Color Extractor

A Flask web app that identifies the 10 most common colors in any uploaded image

Posted by CM-WebDev on November 10, 2025

Project Overview

The Top 10 Color Extractor is a lightweight Flask web application that analyzes any uploaded image and returns its ten most dominant colors. Built as part of the 100 Days of Code journey, this project demonstrates practical image processing with NumPy and Pillow, wrapped in a minimal Flask interface. The goal was to focus on clean, maintainable code that follows best practices — clear separation of logic, stateless processing, and a simple, responsive front end.

Core Technologies

  • Python 3
  • Flask (web framework)
  • Pillow (image handling)
  • NumPy (pixel quantization and frequency counting)
  • HTML & CSS for a clean UI

Technical Execution & Problem Solving

The image is processed entirely in memory — no temporary files — ensuring a stateless, efficient flow. Using NumPy’s vectorized operations, the algorithm quantizes RGB values to merge near-identical shades, greatly improving both performance and accuracy. Downscaling images to a manageable size keeps the processing lightweight without affecting color proportions.
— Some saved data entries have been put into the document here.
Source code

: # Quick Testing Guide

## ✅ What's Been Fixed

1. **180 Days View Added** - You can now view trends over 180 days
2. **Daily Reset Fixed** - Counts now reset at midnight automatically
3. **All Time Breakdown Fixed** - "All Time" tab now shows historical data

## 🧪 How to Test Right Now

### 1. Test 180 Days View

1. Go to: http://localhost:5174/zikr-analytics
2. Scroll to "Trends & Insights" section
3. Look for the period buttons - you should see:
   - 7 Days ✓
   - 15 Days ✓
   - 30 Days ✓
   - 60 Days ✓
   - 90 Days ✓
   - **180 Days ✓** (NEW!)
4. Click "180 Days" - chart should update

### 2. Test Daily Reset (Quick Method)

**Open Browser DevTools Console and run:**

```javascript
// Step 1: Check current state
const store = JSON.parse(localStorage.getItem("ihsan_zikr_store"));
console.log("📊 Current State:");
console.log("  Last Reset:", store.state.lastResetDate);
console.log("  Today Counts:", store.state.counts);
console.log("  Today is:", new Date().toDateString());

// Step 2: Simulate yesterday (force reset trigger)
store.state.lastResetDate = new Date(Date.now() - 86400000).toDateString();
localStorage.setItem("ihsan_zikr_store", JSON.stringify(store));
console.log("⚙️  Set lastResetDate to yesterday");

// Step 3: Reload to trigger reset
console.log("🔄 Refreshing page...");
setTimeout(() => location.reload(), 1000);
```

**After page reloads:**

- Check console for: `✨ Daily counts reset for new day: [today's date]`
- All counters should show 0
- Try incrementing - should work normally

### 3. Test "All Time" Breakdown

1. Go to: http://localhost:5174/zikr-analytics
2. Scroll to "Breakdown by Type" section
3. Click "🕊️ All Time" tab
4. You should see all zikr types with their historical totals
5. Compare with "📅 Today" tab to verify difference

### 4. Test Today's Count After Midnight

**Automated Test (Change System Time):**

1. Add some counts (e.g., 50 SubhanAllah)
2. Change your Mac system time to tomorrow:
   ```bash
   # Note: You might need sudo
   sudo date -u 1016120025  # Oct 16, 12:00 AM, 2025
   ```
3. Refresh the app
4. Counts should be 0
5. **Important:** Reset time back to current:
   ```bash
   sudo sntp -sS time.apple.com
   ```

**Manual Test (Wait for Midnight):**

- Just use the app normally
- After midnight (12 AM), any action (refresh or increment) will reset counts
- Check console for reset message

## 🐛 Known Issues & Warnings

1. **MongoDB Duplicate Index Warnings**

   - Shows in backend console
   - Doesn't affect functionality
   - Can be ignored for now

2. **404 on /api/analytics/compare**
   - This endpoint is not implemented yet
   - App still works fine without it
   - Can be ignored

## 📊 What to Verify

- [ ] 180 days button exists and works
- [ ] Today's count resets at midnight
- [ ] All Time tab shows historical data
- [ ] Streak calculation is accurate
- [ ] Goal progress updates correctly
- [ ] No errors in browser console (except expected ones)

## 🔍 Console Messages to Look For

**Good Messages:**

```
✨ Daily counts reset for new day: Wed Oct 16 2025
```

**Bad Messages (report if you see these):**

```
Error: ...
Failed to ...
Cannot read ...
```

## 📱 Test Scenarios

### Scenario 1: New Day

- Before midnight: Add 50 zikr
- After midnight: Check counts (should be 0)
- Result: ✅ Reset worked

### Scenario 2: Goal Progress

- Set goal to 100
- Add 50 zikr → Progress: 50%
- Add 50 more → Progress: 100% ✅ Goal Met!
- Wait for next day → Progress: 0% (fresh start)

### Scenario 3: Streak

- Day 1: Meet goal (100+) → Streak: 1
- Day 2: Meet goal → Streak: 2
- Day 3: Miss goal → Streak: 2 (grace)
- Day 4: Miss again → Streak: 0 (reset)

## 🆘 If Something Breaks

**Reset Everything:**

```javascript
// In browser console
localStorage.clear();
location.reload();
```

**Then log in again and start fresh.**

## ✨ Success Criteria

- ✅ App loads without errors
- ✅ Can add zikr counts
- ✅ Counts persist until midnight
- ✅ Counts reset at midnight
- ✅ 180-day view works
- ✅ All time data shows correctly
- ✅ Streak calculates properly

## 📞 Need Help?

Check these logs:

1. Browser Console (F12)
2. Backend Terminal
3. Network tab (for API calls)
A ColorCount dataclass structures the output neatly, while Jinja2 templates handle display logic. The design prioritizes user experience with clear color swatches, HEX codes, and relative frequency bars.

Key Features

  • Uploads any image format (JPEG, PNG, etc.)
  • Returns top 10 colors with HEX and RGB values
  • Displays frequency bars representing each color’s ratio
  • Stateless and fast — no server-side storage

Demonstrated Skill Set

  • Flask app architecture and routing
  • In-memory file handling and image preprocessing
  • Practical NumPy vectorization and quantization
  • Clean, production-style project structure
  • Attention to UX/UI balance for developer tools

Reflection

This project reinforced the importance of building small, purposeful tools that demonstrate best practices in both backend logic and frontend presentation. The experience also highlighted how careful quantization can turn noisy data (millions of similar pixels) into clear, meaningful insights. Next steps could include exporting palettes as CSS variables or integrating k-means clustering for more perceptual grouping.